_Assigned task_
Among the lines below, which ones contain the word "solo"? Copy every such line.

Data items
▼
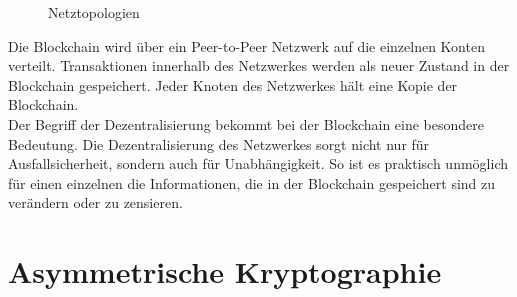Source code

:     \begin{figure}[htbp]
    \caption{Netztopologien} 
    \label{net}
    \end{figure}
		
		Die Blockchain wird über ein Peer-to-Peer Netzwerk auf die einzelnen Konten verteilt. Transaktionen innerhalb des Netzwerkes werden als neuer Zustand in der Blockchain gespeichert. Jeder Knoten des Netzwerkes hält eine Kopie der Blockchain. \\
		Der Begriff der Dezentralisierung bekommt bei der Blockchain eine besondere Bedeutung. Die Dezentralisierung des Netzwerkes sorgt nicht nur für Ausfallsicherheit, sondern auch für Unabhängigkeit. So ist es praktisch unmöglich für einen einzelnen die Informationen, die in der Blockchain gespeichert sind zu verändern oder zu zensieren.
		
	
	\section{Asymmetrische Kryptographie}
		
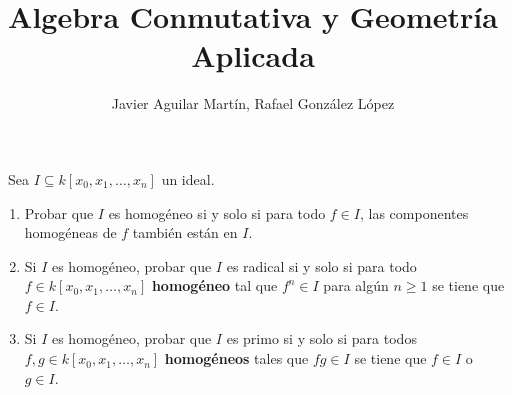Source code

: \documentclass[twoside]{article}
\begin{document}
\title{Algebra Conmutativa y Geometría Aplicada}
\author{Javier Aguilar Martín, Rafael González López}
\maketitle

\begin{ejercicio}{1}\
Sea $I \subseteq k[x_0, x_1,\dots, x_n]$ un ideal.
\begin{enumerate}
\item Probar que $I$ es homogéneo si y solo si para todo $f \in I$, las
componentes
homogéneas de $f$ también están en $I$.
\item  Si $I$ es homogéneo, probar que $I$ es radical si y solo si para todo $f \in k[x_0, x_1,\dots, x_n]$
\textbf{homogéneo} tal que $f^n \in I$ para algún $n \geq 1$ se tiene que $f \in I$.
\item Si $I$ es homogéneo, probar que $I$ es primo si y solo si para todos $f, g \in
k[x_0, x_1,\dots, x_n]$ \textbf{homogéneos} tales que $fg \in I$ se tiene que $f \in I$ o $g \in I$.
\end{enumerate}
\end{ejercicio}
\end{document}
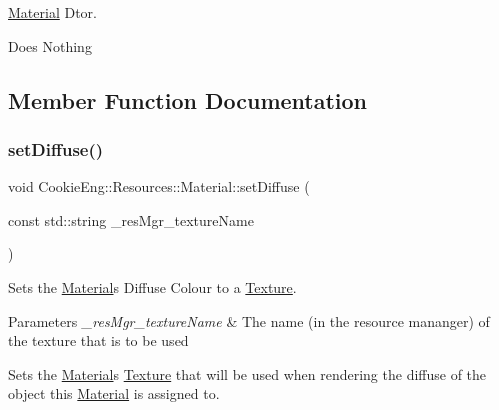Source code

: \hyperlink{class_cookie_eng_1_1_resources_1_1_material}{Material} Dtor. 

Does Nothing 

\subsection{Member Function Documentation}
\mbox{\label{class_cookie_eng_1_1_resources_1_1_material_a833ddee7037c0cef8c8c389e64f3d76b}} 
\subsubsection{\texorpdfstring{set\+Diffuse()}{setDiffuse()}\hspace{0.1cm}{\footnotesize\ttfamily [1/2]}}
{\footnotesize\ttfamily void Cookie\+Eng\+::\+Resources\+::\+Material\+::set\+Diffuse (\begin{DoxyParamCaption}\item[{const std\+::string}]{\+\_\+res\+Mgr\+\_\+texture\+Name }\end{DoxyParamCaption})}



Sets the \hyperlink{class_cookie_eng_1_1_resources_1_1_material}{Material}\textquotesingle{}s Diffuse Colour to a \hyperlink{class_cookie_eng_1_1_resources_1_1_texture}{Texture}. 


\begin{DoxyParams}{Parameters}
{\em \+\_\+res\+Mgr\+\_\+texture\+Name} & The name (in the resource mananger) of the texture that is to be used\\
\hline
\end{DoxyParams}
Sets the \hyperlink{class_cookie_eng_1_1_resources_1_1_material}{Material}\textquotesingle{}s \hyperlink{class_cookie_eng_1_1_resources_1_1_texture}{Texture} that will be used when rendering the diffuse of the object this \hyperlink{class_cookie_eng_1_1_resources_1_1_material}{Material} is assigned to. \mbox{\label{class_cookie_eng_1_1_resources_1_1_material_abd2e0f6b5a0ea9987cc545859d8cc14e}} 

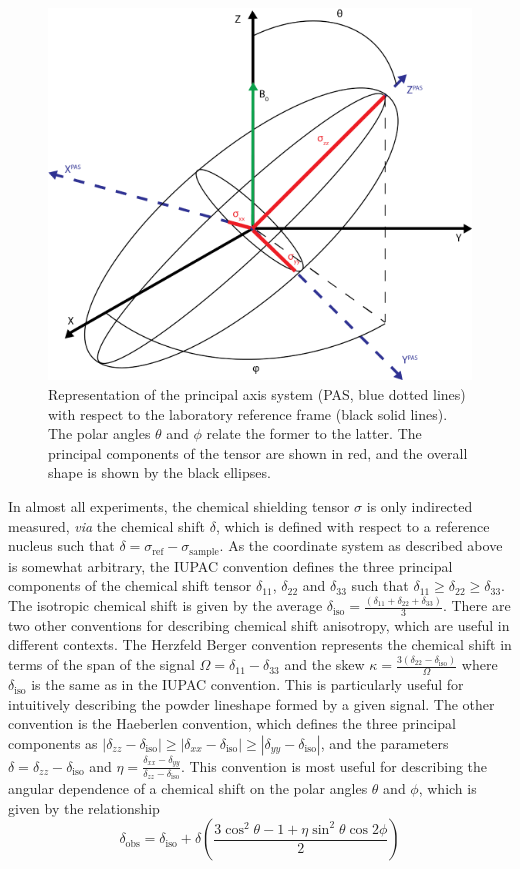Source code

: \begin{refsection}
\begin{figure}
  \centering
  \includegraphics[width=0.4\linewidth]{Figures/Chemical_Shift_Tensor.png}
  \caption{Representation of the principal axis system (PAS, blue dotted lines) with respect to the laboratory reference frame (black solid lines). The polar angles $\theta$ and $\phi$ relate the former to the latter. The principal components of the tensor are shown in red, and the overall shape is shown by the black ellipses.}
  \label{fig:chemical-shielding-tensor}
\end{figure}

In almost all experiments, the chemical shielding tensor $\sigma$ is only indirected measured, \emph{via} the chemical shift $\delta$, which is defined with respect to a reference nucleus such that $\delta = \sigma_{\textrm{ref}} - \sigma_{\textrm{sample}}$.
As the coordinate system as described above is somewhat arbitrary, the IUPAC convention defines the three principal components of the chemical shift tensor $\delta_{11}$, $\delta_{22}$ and $\delta_{33}$ such that $\delta_{11} \geq \delta_{22} \geq \delta_{33}$.
The isotropic chemical shift is given by the average $\delta_{\textrm{iso}} = \frac{(\delta_{11} + \delta_{22} + \delta_{33})}{3}$.
There are two other conventions for describing chemical shift anisotropy, which are useful in different contexts.
The Herzfeld Berger convention represents the chemical shift in terms of the span of the signal $\Omega = \delta_{11} - \delta_{33}$ and the skew $\kappa = \frac{3(\delta_{22} - \delta_{\textrm{iso}})}{\Omega}$ where $\delta_{\textrm{iso}}$ is the same as in the IUPAC convention.
This is particularly useful for intuitively describing the powder lineshape formed by a given signal.
The other convention is the Haeberlen convention, which defines the three principal components as $|\delta_{zz} - \delta_{\textrm{iso}}| \geq |\delta_{xx} - \delta_{\textrm{iso}}| \geq |\delta_{yy} - \delta_{\textrm{iso}}|$, and the parameters $\delta = \delta_{zz} -\delta_{\textrm{iso}}$ and $\eta = \frac{\delta_{xx} - \delta_{yy}}{\delta_{zz} -\delta_{\textrm{iso}}}$.
This convention is most useful for describing the angular dependence of a chemical shift on the polar angles $\theta$ and $\phi$, which is given by the relationship\autocite{Haeberlen1976}
\begin{equation}
  \delta_{\textrm{obs}} = \delta_{\textrm{iso}} + \delta \left(\frac{3 \cos^2 \theta - 1 + \eta \sin^2 \theta \cos 2 \phi}{2} \right)
  \label{eqn:orientation-csa}
\end{equation}


\end{refsection}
▲
_Output for this task_
\item Probar que $I$ es homogéneo si y solo si para todo $f \in I$, las
\item  Si $I$ es homogéneo, probar que $I$ es radical si y solo si para todo $f \in k[x_0, x_1,\dots, x_n]$
\item Si $I$ es homogéneo, probar que $I$ es primo si y solo si para todos $f, g \in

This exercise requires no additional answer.